REQUIRED ACTION
Somewhere below is a line with "We may implement" and, later, a line with "2. Imaging Procedure: We"; repeat those two lines and all the lines between them, exactly as they are.

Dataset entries
----------

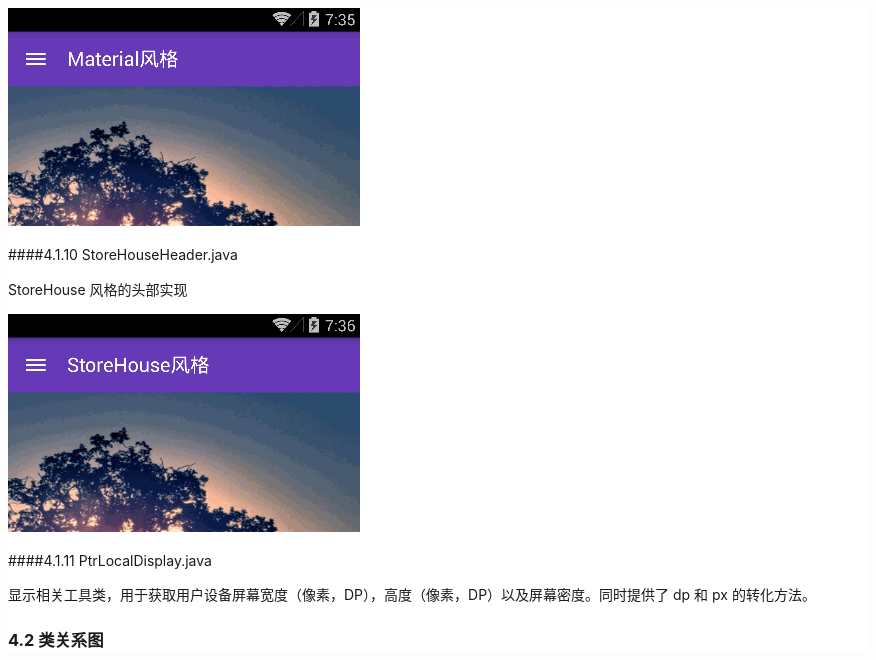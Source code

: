 ![material-design-header.gif](image/material-design-header.gif)

####4.1.10 StoreHouseHeader.java

StoreHouse 风格的头部实现

![store-house-header.gif](image/store-house-header.gif)

####4.1.11 PtrLocalDisplay.java

显示相关工具类，用于获取用户设备屏幕宽度（像素，DP），高度（像素，DP）以及屏幕密度。同时提供了 dp 和 px 的转化方法。

### 4.2 类关系图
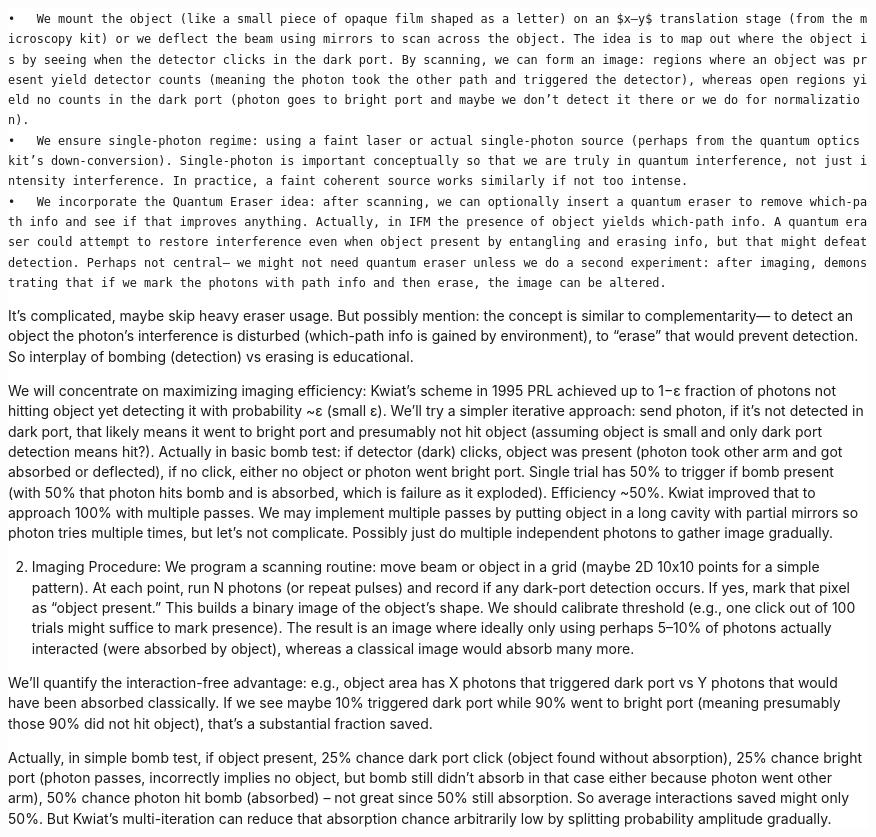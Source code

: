 	•	We mount the object (like a small piece of opaque film shaped as a letter) on an $x–y$ translation stage (from the microscopy kit) or we deflect the beam using mirrors to scan across the object. The idea is to map out where the object is by seeing when the detector clicks in the dark port. By scanning, we can form an image: regions where an object was present yield detector counts (meaning the photon took the other path and triggered the detector), whereas open regions yield no counts in the dark port (photon goes to bright port and maybe we don’t detect it there or we do for normalization).
	•	We ensure single-photon regime: using a faint laser or actual single-photon source (perhaps from the quantum optics kit’s down-conversion). Single-photon is important conceptually so that we are truly in quantum interference, not just intensity interference. In practice, a faint coherent source works similarly if not too intense.
	•	We incorporate the Quantum Eraser idea: after scanning, we can optionally insert a quantum eraser to remove which-path info and see if that improves anything. Actually, in IFM the presence of object yields which-path info. A quantum eraser could attempt to restore interference even when object present by entangling and erasing info, but that might defeat detection. Perhaps not central— we might not need quantum eraser unless we do a second experiment: after imaging, demonstrating that if we mark the photons with path info and then erase, the image can be altered.

It’s complicated, maybe skip heavy eraser usage. But possibly mention: the concept is similar to complementarity— to detect an object the photon’s interference is disturbed (which-path info is gained by environment), to “erase” that would prevent detection. So interplay of bombing (detection) vs erasing is educational.

We will concentrate on maximizing imaging efficiency: Kwiat’s scheme in 1995 PRL achieved up to 1−ε fraction of photons not hitting object yet detecting it with probability ~ε (small ε). We’ll try a simpler iterative approach: send photon, if it’s not detected in dark port, that likely means it went to bright port and presumably not hit object (assuming object is small and only dark port detection means hit?). Actually in basic bomb test: if detector (dark) clicks, object was present (photon took other arm and got absorbed or deflected), if no click, either no object or photon went bright port. Single trial has 50% to trigger if bomb present (with 50% that photon hits bomb and is absorbed, which is failure as it exploded). Efficiency ~50%. Kwiat improved that to approach 100% with multiple passes.
We may implement multiple passes by putting object in a long cavity with partial mirrors so photon tries multiple times, but let’s not complicate. Possibly just do multiple independent photons to gather image gradually.

2. Imaging Procedure: We program a scanning routine: move beam or object in a grid (maybe 2D 10x10 points for a simple pattern). At each point, run N photons (or repeat pulses) and record if any dark-port detection occurs. If yes, mark that pixel as “object present.” This builds a binary image of the object’s shape. We should calibrate threshold (e.g., one click out of 100 trials might suffice to mark presence).
The result is an image where ideally only using perhaps 5–10% of photons actually interacted (were absorbed by object), whereas a classical image would absorb many more.

We’ll quantify the interaction-free advantage: e.g., object area has X photons that triggered dark port vs Y photons that would have been absorbed classically. If we see maybe 10% triggered dark port while 90% went to bright port (meaning presumably those 90% did not hit object), that’s a substantial fraction saved.

Actually, in simple bomb test, if object present, 25% chance dark port click (object found without absorption), 25% chance bright port (photon passes, incorrectly implies no object, but bomb still didn’t absorb in that case either because photon went other arm), 50% chance photon hit bomb (absorbed) – not great since 50% still absorption. So average interactions saved might only 50%. But Kwiat’s multi-iteration can reduce that absorption chance arbitrarily low by splitting probability amplitude gradually.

----------

EXERCISE OUTPUT
We may implement multiple passes by putting object in a long cavity with partial mirrors so photon tries multiple times, but let’s not complicate. Possibly just do multiple independent photons to gather image gradually.

2. Imaging Procedure: We program a scanning routine: move beam or object in a grid (maybe 2D 10x10 points for a simple pattern). At each point, run N photons (or repeat pulses) and record if any dark-port detection occurs. If yes, mark that pixel as “object present.” This builds a binary image of the object’s shape. We should calibrate threshold (e.g., one click out of 100 trials might suffice to mark presence).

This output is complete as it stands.